Bill stood waiting about a mile away when this photo was taken. |
Fifty years ago today, my husband Bill and I were just 200 miles apart when news broke of President Kennedy's assassination. Bill was a freshman at Hiram College in Ohio and I was .... a third grader in Detroit! (Our kids get a laugh out of that.)
November 22, 1963 was also a Friday, and class was suddenly interrupted. An early dismissal was announced; I don't remember if we were told of the President's death, or just sent home to find out. I had just returned to school because I walked home for lunch each day. My younger brother remembers coming home to find mom ironing, with tears in her eyes. Bill's experience is much grander.

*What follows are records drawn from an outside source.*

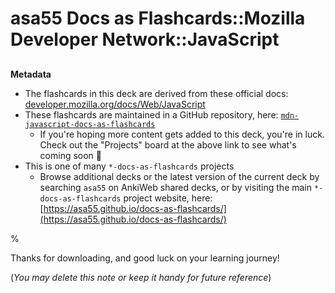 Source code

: # asa55 Docs as Flashcards::Mozilla Developer Network::JavaScript

##

**Metadata**

- The flashcards in this deck are derived from these official docs: [developer.mozilla.org/docs/Web/JavaScript](https://developer.mozilla.org/docs/Web/JavaScript)
- These flashcards are maintained in a GitHub repository, here: [`mdn-javascript-docs-as-flashcards`](https://github.com/asa55/mdn-javascript-docs-as-flashcards)
  - If you're hoping more content gets added to this deck, you're in luck. Check out the "Projects" board at the above link to see what's coming soon 🚀
- This is one of many `*-docs-as-flashcards` projects
  - Browse additional decks or the latest version of the current deck by searching `asa55` on AnkiWeb shared decks, or by visiting the main `*-docs-as-flashcards` project website, here: [https://asa55.github.io/docs-as-flashcards/](https://asa55.github.io/docs-as-flashcards/)

%

Thanks for downloading, and good luck on your learning journey!

(_You may delete this note or keep it handy for future reference_)
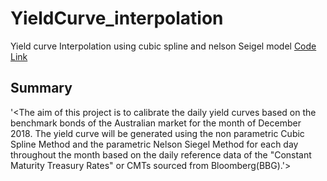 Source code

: # YieldCurve_interpolation
Yield curve Interpolation using cubic spline and nelson Seigel model
[Code Link](https://github.com/supreeth8/YieldCurve_interpolation/blob/master/Yield_curve_interpolation.ipynb)

## Summary
'<The aim of this project is to calibrate the daily yield curves based on the benchmark
bonds of the Australian market for the month of December 2018. The yield curve will
be generated using the non parametric Cubic Spline Method and the parametric Nelson
Siegel Method for each day throughout the month based on the daily reference data of
the "Constant Maturity Treasury Rates" or CMTs sourced from Bloomberg(BBG).'>
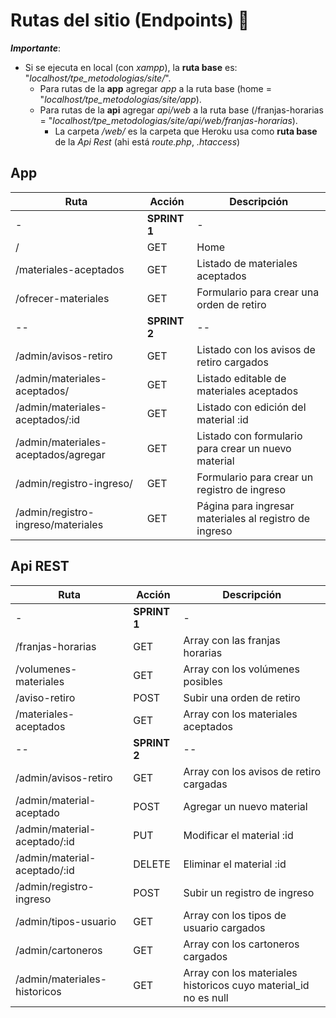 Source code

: # Rutas del sitio (Endpoints) :construction_worker:

***Importante***:
- Si se ejecuta en local (con *xampp*), la **ruta base** es: "*localhost/tpe_metodologias/site/*".
  - Para rutas de la **app** agregar *app* a la ruta base (home = "*localhost/tpe_metodologias/site/app*).
  - Para rutas de la **api** agregar *api/web* a la ruta base (/franjas-horarias = "*localhost/tpe_metodologias/site/api/web/franjas-horarias*).
    - La carpeta */web/* es la carpeta que Heroku usa como **ruta base** de la *Api Rest* (ahi está *route.php*, *.htaccess*)

## App

| Ruta                                  | Acción | Descripción |
| -----------                           | ------ | ----------- |
| - | **SPRINT 1** | - |
| /                                     | GET    | Home        |
| /materiales-aceptados                 | GET    | Listado de materiales aceptados |
| /ofrecer-materiales                   | GET    | Formulario para crear una orden de retiro |
| -- | **SPRINT 2** | -- |
| /admin/avisos-retiro                  | GET    | Listado con los avisos de retiro cargados |
| /admin/materiales-aceptados/          | GET    | Listado editable de materiales aceptados |
| /admin/materiales-aceptados/:id       | GET    | Listado con edición del material :id |
| /admin/materiales-aceptados/agregar   | GET    | Listado con formulario para crear un nuevo material |
| /admin/registro-ingreso/              | GET    | Formulario para crear un registro de ingreso | 
| /admin/registro-ingreso/materiales    | GET    | Página para ingresar materiales al registro de ingreso | 

## Api REST

| Ruta                                  | Acción | Descripción |
| -----------                           | ------ | ----------- |
| - | **SPRINT 1** | - |
| /franjas-horarias                     | GET    | Array con las franjas horarias |
| /volumenes-materiales                 | GET    | Array con los volúmenes posibles |
| /aviso-retiro                         | POST   | Subir una orden de retiro |
| /materiales-aceptados                 | GET    | Array con los materiales aceptados |
| -- | **SPRINT 2** | -- |
| /admin/avisos-retiro                  | GET    | Array con los avisos de retiro cargadas |
| /admin/material-aceptado              | POST   | Agregar un nuevo material |
| /admin/material-aceptado/:id          | PUT    | Modificar el material :id |
| /admin/material-aceptado/:id          | DELETE | Eliminar el material :id |
| /admin/registro-ingreso               | POST   | Subir un registro de ingreso |
| /admin/tipos-usuario                  | GET    | Array con los tipos de usuario cargados |
| /admin/cartoneros                     | GET    | Array con los cartoneros cargados |
| /admin/materiales-historicos          | GET    | Array con los materiales historicos cuyo material_id no es null |
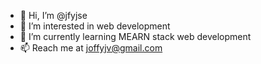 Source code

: - 👋 Hi, I’m @jfyjse
- 👀 I’m interested in web development
- 🌱 I’m currently learning MEARN stack web development
- 📫 Reach me at joffyjv@gmail.com

<!---
jfyjse/jfyjse is a ✨ special ✨ repository because its `README.md` (this file) appears on your GitHub profile.
You can click the Preview link to take a look at your changes.
--->
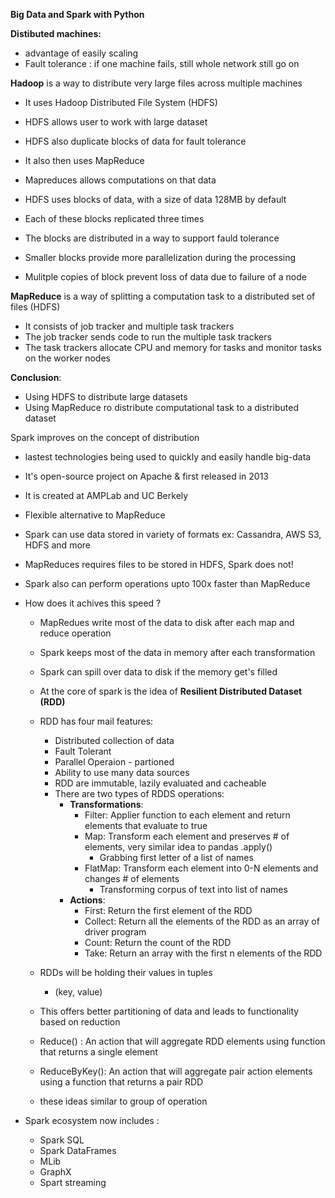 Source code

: **Big Data and Spark with Python**

**Distibuted machines:** 
 - advantage of easily scaling
 - Fault tolerance : if one machine fails, still whole network still go on
  
  **Hadoop** is a way to distribute very large files across multiple machines
  - It uses Hadoop Distributed File System (HDFS)
  - HDFS allows user to work with large dataset
  - HDFS also duplicate blocks of data for fault tolerance 
  - It also then uses MapReduce 
  - Mapreduces allows computations on that data 

  - HDFS uses blocks of data, with a size of data 128MB by default
  - Each of these blocks replicated three times 
  - The blocks are distributed in a way to support fauld tolerance 
  - Smaller blocks provide more parallelization during the processing 
  - Mulitple copies of block prevent loss of data due to failure of a node 
  
**MapReduce** is a way of splitting a computation task to a distributed set of files (HDFS)
 - It consists of job tracker and multiple task trackers 
 - The job tracker sends code to run the multiple task trackers
 - The task trackers allocate CPU and memory for tasks and monitor tasks on the worker nodes 

**Conclusion**: 
 - Using HDFS to distribute large datasets
 - Using MapReduce ro distribute computational task to a distributed dataset 
  
Spark improves on the concept of distribution 
  - lastest technologies being used to quickly and easily handle big-data
  - It's open-source project on Apache & first released in 2013 
  - It is created at AMPLab and UC Berkely
  - Flexible alternative to MapReduce
  - Spark can use data stored in variety of formats ex: Cassandra, AWS S3, HDFS and more
  - MapReduces requires files to be stored in HDFS, Spark does not!
  - Spark also can perform operations upto 100x faster than MapReduce 
  
  - How does it achives this speed ?
    - MapRedues write most of the data to disk after each map and reduce operation
    - Spark keeps most of the data in memory after each transformation 
    - Spark can spill over data to disk if the memory get's filled 

    - At the core of spark is the idea of **Resilient Distributed Dataset (RDD)**
    - RDD has four mail features: 
      - Distributed collection of data 
      - Fault Tolerant 
      - Parallel Operaion - partioned 
      - Ability to use many data sources
      - RDD are immutable, lazily evaluated and cacheable 
      - There are two types of RDDS operations:
        - **Transformations**:
          - Filter: Applier function to each element and return elements that evaluate to true  
          - Map: Transform each element and preserves # of elements, very similar idea to pandas .apply()
            - Grabbing first letter of a list of names 
          - FlatMap: Transform each element into 0-N elements and changes # of elements 
            - Transforming corpus of text into list of names 
        - **Actions**:
          - First: Return the first element of the RDD 
          - Collect: Return all the elements of the RDD as an array of driver program 
          - Count: Return the count of the RDD
          - Take: Return an array with the first n elements of the RDD 


    - RDDs will be holding their values in tuples 
      - (key, value)
    - This offers better partitioning of data and leads to functionality based on reduction 
    - Reduce() : An action that will aggregate RDD elements using function that returns a single element 
    - ReduceByKey(): An action that will aggregate pair action elements using a function that returns a pair RDD
    - these ideas similar to group of operation 

- Spark ecosystem now includes : 
  - Spark SQL 
  - Spark DataFrames 
  - MLib
  - GraphX
  - Spart streaming 

  

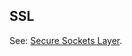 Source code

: ## SSL

<p class="c8"><span>See: </span><span class="c2"><a class="c3" href="#h.gxktv8f54wc8">Secure Sockets Layer</a></span><span class="c0">.</span></p>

He seems to remember being in his dorm that Friday afternoon. As funeral plans became public, Bill and a college buddy, Charlie, decided to be a part of history. The next day they got a ride to the Ohio turnpike and patched together a series of rides to Washington, D.C. Bill, Charlie and their driver rode through the night as Kennedy's body lay in repose at the White House. By daybreak, the trio pulled into Gettysburg, the battlefield awash in the dawn of November 24. Then it was on to D.C. where the wide-eyed young men were given a tour by their chauffeur: the Washington Monument, Lincoln Memorial, White House and appropriately, Arlington National Cemetery. "Absolutely amazing," remembers Bill, seeing Washington for the first time as it prepared to bury the nation's Commander-in-Chief.
By mid-morning, the procession with a horse-drawn caisson carrying Kennedy's body left the White House en route to the Capitol where the President would lie in state for 24 hours. Bill and his companions found a spot on a curb to witness history. "I will never forget the somber, rhythmic echo of the horses' hooves down Pennsylvania Avenue, seeing the flag-draped coffin and riderless horse," Bill says.
Afterward, Bill and Charlie's driver said, "I'm headed west, you guys want a ride?" Knowing they had classes the next day, they accepted and rode back to Ohio that afternoon.
Bill doesn't have an impetuous bone in his body, so I find it amazing he gave no second thought to a 24-hour adventure. At the invincible age of 18, he probably didn't realize the magnitude of tasting and witnessing such an historic day.
I imagine the kind driver saw the bigger picture and the sacred role he played in walking a couple of Ohio boys through 24 hours of history.